The compound archer climbed to quick success on the international level and at the 2015 World Archery Para Championships in Donaueschingen, Germany she claimed three medals: bronze in the mixed team with Alberto Simonelli, bronze in the compound women’s open team event and individual gold.

She misses her wheelchair basketball teammates, but does not regret her choice.

“It’s exciting to compete in a multi-sport event because now I can connect with my old friends,” Sarti said.

Sarti cannot watch the wheelchair basketball matches, because they take place over the same dates as her para archery competition.

Her plan was to climb the podium in all her events – but she and Simonelli lost to Great Britain, the eventual silver medallists, early in the compound open mixed team event.

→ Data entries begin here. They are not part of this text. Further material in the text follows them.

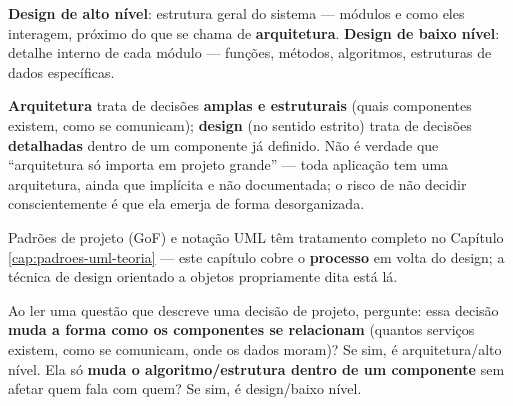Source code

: \begin{conceito}
\textbf{Design de alto nível}: estrutura geral do sistema --- módulos e
como eles interagem, próximo do que se chama de \textbf{arquitetura}.
\textbf{Design de baixo nível}: detalhe interno de cada módulo --- funções,
métodos, algoritmos, estruturas de dados específicas.

\textbf{Arquitetura} trata de decisões \textbf{amplas e estruturais}
(quais componentes existem, como se comunicam); \textbf{design} (no sentido
estrito) trata de decisões \textbf{detalhadas} dentro de um componente já
definido. Não é verdade que “arquitetura só importa em projeto grande” ---
toda aplicação tem uma arquitetura, ainda que implícita e não documentada;
o risco de não decidir conscientemente é que ela emerja de forma
desorganizada.

Padrões de projeto (GoF) e notação UML têm tratamento completo no Capítulo
\ref{cap:padroes-uml-teoria} --- este capítulo cobre o \textbf{processo} em
volta do design; a técnica de design orientado a objetos propriamente dita
está lá.
\end{conceito}

\begin{regrapratica}
Ao ler uma questão que descreve uma decisão de projeto, pergunte: essa
decisão \textbf{muda a forma como os componentes se relacionam} (quantos
serviços existem, como se comunicam, onde os dados moram)? Se sim, é
arquitetura/alto nível. Ela só \textbf{muda o algoritmo/estrutura dentro de
um componente} sem afetar quem fala com quem? Se sim, é design/baixo
nível.
\end{regrapratica}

She qualified seventh overall in the individual competition.

“I have many emotions that I cannot deny,” Sarti said. “There is fear going into each competition but I know that I am living my dream here.”

Her proudest moment, she said, was a call up to the able-bodied Italian archery team for the World Archery Indoor Championships in Ankara, Turkey in March 2016. She won bronze with the compound women’s team and in lost in the individual quarterfinals to Russia’s Albina Loginova.

Sarti was the second Paralympic female athlete to shoot on both para and able-bodied squads in Italy after Paola Fantato participated in both the 1996 Olympics and Paralympics.

She had hoped that the compound bow might be included in the Tokyo 2020 Olympic Games so she could compete there.

"Archery is one of the few disciplines that puts everyone on the same level,” Sarti said. “It will mean that, maybe, I'll have to dream for Rome in 2024. In any case I make a promise to be there.”

The para archery competition at the Rio 2016 Paralympic Games runs 10-17 September in the Sambodromo.